### What the task asks
Could each record be written out again exactly as it stands?

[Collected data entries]
· · ·

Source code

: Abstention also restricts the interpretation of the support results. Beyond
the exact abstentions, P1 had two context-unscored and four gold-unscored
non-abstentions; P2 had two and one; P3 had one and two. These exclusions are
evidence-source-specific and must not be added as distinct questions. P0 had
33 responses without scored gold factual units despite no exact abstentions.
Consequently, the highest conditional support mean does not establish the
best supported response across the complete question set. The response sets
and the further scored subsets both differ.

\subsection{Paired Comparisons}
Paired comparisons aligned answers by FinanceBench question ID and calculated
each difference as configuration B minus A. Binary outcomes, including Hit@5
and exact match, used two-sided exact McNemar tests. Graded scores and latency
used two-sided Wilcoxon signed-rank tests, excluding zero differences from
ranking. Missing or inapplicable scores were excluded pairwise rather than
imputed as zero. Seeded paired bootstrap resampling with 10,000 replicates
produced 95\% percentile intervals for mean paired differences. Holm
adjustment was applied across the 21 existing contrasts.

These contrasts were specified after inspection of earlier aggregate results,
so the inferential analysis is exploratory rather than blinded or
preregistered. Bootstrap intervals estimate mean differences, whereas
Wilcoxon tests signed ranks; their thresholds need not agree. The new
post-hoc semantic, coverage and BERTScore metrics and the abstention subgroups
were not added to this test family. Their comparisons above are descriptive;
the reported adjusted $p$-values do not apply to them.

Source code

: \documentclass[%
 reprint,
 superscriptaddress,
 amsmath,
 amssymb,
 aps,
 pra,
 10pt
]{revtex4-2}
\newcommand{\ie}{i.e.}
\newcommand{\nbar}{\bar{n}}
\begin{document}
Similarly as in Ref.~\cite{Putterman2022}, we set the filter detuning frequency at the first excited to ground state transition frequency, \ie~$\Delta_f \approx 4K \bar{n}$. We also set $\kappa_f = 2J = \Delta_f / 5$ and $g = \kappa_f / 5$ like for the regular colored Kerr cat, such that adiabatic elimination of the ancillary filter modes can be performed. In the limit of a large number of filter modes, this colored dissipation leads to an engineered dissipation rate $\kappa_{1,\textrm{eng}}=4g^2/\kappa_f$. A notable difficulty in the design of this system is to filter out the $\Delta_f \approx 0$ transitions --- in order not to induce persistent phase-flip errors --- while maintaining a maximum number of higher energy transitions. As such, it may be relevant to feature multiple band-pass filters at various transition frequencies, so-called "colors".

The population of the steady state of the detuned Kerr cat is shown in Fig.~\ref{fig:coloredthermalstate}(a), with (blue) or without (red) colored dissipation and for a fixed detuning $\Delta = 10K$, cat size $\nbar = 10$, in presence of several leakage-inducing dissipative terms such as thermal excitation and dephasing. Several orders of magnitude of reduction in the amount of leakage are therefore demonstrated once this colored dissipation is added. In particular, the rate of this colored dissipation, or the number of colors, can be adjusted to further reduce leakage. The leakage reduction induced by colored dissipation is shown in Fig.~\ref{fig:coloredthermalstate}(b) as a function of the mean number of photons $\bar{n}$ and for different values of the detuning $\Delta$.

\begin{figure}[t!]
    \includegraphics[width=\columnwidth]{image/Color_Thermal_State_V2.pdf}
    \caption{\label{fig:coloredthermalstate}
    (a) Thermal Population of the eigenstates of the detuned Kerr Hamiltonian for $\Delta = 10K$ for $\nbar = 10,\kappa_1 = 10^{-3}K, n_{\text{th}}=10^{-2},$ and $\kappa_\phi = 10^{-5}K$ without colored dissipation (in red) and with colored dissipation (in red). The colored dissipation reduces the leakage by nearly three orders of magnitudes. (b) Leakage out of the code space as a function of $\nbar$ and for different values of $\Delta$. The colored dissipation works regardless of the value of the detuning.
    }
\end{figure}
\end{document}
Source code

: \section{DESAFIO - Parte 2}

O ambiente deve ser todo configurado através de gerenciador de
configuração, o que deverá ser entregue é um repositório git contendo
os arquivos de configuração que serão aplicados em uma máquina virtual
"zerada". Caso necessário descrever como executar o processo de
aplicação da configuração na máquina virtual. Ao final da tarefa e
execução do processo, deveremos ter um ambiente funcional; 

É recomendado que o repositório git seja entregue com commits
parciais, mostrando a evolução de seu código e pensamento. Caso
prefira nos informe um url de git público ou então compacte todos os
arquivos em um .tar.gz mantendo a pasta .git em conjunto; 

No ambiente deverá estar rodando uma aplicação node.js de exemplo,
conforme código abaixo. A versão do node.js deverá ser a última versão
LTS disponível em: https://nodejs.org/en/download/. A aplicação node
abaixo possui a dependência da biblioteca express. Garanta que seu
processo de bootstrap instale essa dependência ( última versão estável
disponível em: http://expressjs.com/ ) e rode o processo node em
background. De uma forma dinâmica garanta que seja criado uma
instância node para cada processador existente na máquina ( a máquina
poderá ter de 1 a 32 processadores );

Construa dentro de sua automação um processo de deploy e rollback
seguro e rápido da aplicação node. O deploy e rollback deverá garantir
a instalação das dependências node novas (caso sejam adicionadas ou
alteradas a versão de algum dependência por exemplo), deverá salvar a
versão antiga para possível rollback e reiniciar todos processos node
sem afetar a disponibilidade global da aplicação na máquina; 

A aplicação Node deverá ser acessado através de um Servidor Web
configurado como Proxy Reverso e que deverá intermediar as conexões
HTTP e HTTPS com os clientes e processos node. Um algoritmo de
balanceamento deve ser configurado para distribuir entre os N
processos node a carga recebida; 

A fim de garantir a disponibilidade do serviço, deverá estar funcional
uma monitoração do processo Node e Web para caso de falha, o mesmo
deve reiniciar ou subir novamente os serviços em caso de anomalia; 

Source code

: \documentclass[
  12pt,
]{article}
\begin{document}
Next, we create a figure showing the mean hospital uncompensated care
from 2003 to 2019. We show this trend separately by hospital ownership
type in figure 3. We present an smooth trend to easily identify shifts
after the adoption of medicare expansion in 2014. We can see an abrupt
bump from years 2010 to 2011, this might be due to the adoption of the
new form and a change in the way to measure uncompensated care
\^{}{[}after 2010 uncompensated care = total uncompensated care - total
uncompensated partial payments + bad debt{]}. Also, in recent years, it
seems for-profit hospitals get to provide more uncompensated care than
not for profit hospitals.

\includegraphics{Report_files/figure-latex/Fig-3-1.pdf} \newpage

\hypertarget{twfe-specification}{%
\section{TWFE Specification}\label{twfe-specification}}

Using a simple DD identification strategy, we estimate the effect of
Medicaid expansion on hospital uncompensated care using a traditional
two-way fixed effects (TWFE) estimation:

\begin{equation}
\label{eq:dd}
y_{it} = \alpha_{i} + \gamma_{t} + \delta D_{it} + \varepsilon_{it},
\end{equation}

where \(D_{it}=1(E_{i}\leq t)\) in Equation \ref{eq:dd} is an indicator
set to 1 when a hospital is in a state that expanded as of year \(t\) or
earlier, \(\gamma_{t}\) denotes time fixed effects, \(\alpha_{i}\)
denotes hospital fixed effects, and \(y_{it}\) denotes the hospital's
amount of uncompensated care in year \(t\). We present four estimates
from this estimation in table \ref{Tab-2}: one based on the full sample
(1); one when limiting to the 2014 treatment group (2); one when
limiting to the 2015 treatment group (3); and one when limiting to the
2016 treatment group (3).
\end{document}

· · ·

### Solution for this task
Source code

: Abstention also restricts the interpretation of the support results. Beyond
the exact abstentions, P1 had two context-unscored and four gold-unscored
non-abstentions; P2 had two and one; P3 had one and two. These exclusions are
evidence-source-specific and must not be added as distinct questions. P0 had
33 responses without scored gold factual units despite no exact abstentions.
Consequently, the highest conditional support mean does not establish the
best supported response across the complete question set. The response sets
and the further scored subsets both differ.

\subsection{Paired Comparisons}
Paired comparisons aligned answers by FinanceBench question ID and calculated
each difference as configuration B minus A. Binary outcomes, including Hit@5
and exact match, used two-sided exact McNemar tests. Graded scores and latency
used two-sided Wilcoxon signed-rank tests, excluding zero differences from
ranking. Missing or inapplicable scores were excluded pairwise rather than
imputed as zero. Seeded paired bootstrap resampling with 10,000 replicates
produced 95\% percentile intervals for mean paired differences. Holm
adjustment was applied across the 21 existing contrasts.

These contrasts were specified after inspection of earlier aggregate results,
so the inferential analysis is exploratory rather than blinded or
preregistered. Bootstrap intervals estimate mean differences, whereas
Wilcoxon tests signed ranks; their thresholds need not agree. The new
post-hoc semantic, coverage and BERTScore metrics and the abstention subgroups
were not added to this test family. Their comparisons above are descriptive;
the reported adjusted $p$-values do not apply to them.

Source code

: \documentclass[%
 reprint,
 superscriptaddress,
 amsmath,
 amssymb,
 aps,
 pra,
 10pt
]{revtex4-2}
\newcommand{\ie}{i.e.}
\newcommand{\nbar}{\bar{n}}
\begin{document}
Similarly as in Ref.~\cite{Putterman2022}, we set the filter detuning frequency at the first excited to ground state transition frequency, \ie~$\Delta_f \approx 4K \bar{n}$. We also set $\kappa_f = 2J = \Delta_f / 5$ and $g = \kappa_f / 5$ like for the regular colored Kerr cat, such that adiabatic elimination of the ancillary filter modes can be performed. In the limit of a large number of filter modes, this colored dissipation leads to an engineered dissipation rate $\kappa_{1,\textrm{eng}}=4g^2/\kappa_f$. A notable difficulty in the design of this system is to filter out the $\Delta_f \approx 0$ transitions --- in order not to induce persistent phase-flip errors --- while maintaining a maximum number of higher energy transitions. As such, it may be relevant to feature multiple band-pass filters at various transition frequencies, so-called "colors".

The population of the steady state of the detuned Kerr cat is shown in Fig.~\ref{fig:coloredthermalstate}(a), with (blue) or without (red) colored dissipation and for a fixed detuning $\Delta = 10K$, cat size $\nbar = 10$, in presence of several leakage-inducing dissipative terms such as thermal excitation and dephasing. Several orders of magnitude of reduction in the amount of leakage are therefore demonstrated once this colored dissipation is added. In particular, the rate of this colored dissipation, or the number of colors, can be adjusted to further reduce leakage. The leakage reduction induced by colored dissipation is shown in Fig.~\ref{fig:coloredthermalstate}(b) as a function of the mean number of photons $\bar{n}$ and for different values of the detuning $\Delta$.

\begin{figure}[t!]
    \includegraphics[width=\columnwidth]{image/Color_Thermal_State_V2.pdf}
    \caption{\label{fig:coloredthermalstate}
    (a) Thermal Population of the eigenstates of the detuned Kerr Hamiltonian for $\Delta = 10K$ for $\nbar = 10,\kappa_1 = 10^{-3}K, n_{\text{th}}=10^{-2},$ and $\kappa_\phi = 10^{-5}K$ without colored dissipation (in red) and with colored dissipation (in red). The colored dissipation reduces the leakage by nearly three orders of magnitudes. (b) Leakage out of the code space as a function of $\nbar$ and for different values of $\Delta$. The colored dissipation works regardless of the value of the detuning.
    }
\end{figure}
\end{document}
Source code

: \section{DESAFIO - Parte 2}

O ambiente deve ser todo configurado através de gerenciador de
configuração, o que deverá ser entregue é um repositório git contendo
os arquivos de configuração que serão aplicados em uma máquina virtual
"zerada". Caso necessário descrever como executar o processo de
aplicação da configuração na máquina virtual. Ao final da tarefa e
execução do processo, deveremos ter um ambiente funcional; 

É recomendado que o repositório git seja entregue com commits
parciais, mostrando a evolução de seu código e pensamento. Caso
prefira nos informe um url de git público ou então compacte todos os
arquivos em um .tar.gz mantendo a pasta .git em conjunto; 

No ambiente deverá estar rodando uma aplicação node.js de exemplo,
conforme código abaixo. A versão do node.js deverá ser a última versão
LTS disponível em: https://nodejs.org/en/download/. A aplicação node
abaixo possui a dependência da biblioteca express. Garanta que seu
processo de bootstrap instale essa dependência ( última versão estável
disponível em: http://expressjs.com/ ) e rode o processo node em
background. De uma forma dinâmica garanta que seja criado uma
instância node para cada processador existente na máquina ( a máquina
poderá ter de 1 a 32 processadores );

Construa dentro de sua automação um processo de deploy e rollback
seguro e rápido da aplicação node. O deploy e rollback deverá garantir
a instalação das dependências node novas (caso sejam adicionadas ou
alteradas a versão de algum dependência por exemplo), deverá salvar a
versão antiga para possível rollback e reiniciar todos processos node
sem afetar a disponibilidade global da aplicação na máquina; 

A aplicação Node deverá ser acessado através de um Servidor Web
configurado como Proxy Reverso e que deverá intermediar as conexões
HTTP e HTTPS com os clientes e processos node. Um algoritmo de
balanceamento deve ser configurado para distribuir entre os N
processos node a carga recebida; 

A fim de garantir a disponibilidade do serviço, deverá estar funcional
uma monitoração do processo Node e Web para caso de falha, o mesmo
deve reiniciar ou subir novamente os serviços em caso de anomalia; 

Source code

: \documentclass[
  12pt,
]{article}
\begin{document}
Next, we create a figure showing the mean hospital uncompensated care
from 2003 to 2019. We show this trend separately by hospital ownership
type in figure 3. We present an smooth trend to easily identify shifts
after the adoption of medicare expansion in 2014. We can see an abrupt
bump from years 2010 to 2011, this might be due to the adoption of the
new form and a change in the way to measure uncompensated care
\^{}{[}after 2010 uncompensated care = total uncompensated care - total
uncompensated partial payments + bad debt{]}. Also, in recent years, it
seems for-profit hospitals get to provide more uncompensated care than
not for profit hospitals.

\includegraphics{Report_files/figure-latex/Fig-3-1.pdf} \newpage

\hypertarget{twfe-specification}{%
\section{TWFE Specification}\label{twfe-specification}}

Using a simple DD identification strategy, we estimate the effect of
Medicaid expansion on hospital uncompensated care using a traditional
two-way fixed effects (TWFE) estimation:

\begin{equation}
\label{eq:dd}
y_{it} = \alpha_{i} + \gamma_{t} + \delta D_{it} + \varepsilon_{it},
\end{equation}

where \(D_{it}=1(E_{i}\leq t)\) in Equation \ref{eq:dd} is an indicator
set to 1 when a hospital is in a state that expanded as of year \(t\) or
earlier, \(\gamma_{t}\) denotes time fixed effects, \(\alpha_{i}\)
denotes hospital fixed effects, and \(y_{it}\) denotes the hospital's
amount of uncompensated care in year \(t\). We present four estimates
from this estimation in table \ref{Tab-2}: one based on the full sample
(1); one when limiting to the 2014 treatment group (2); one when
limiting to the 2015 treatment group (3); and one when limiting to the
2016 treatment group (3).
\end{document}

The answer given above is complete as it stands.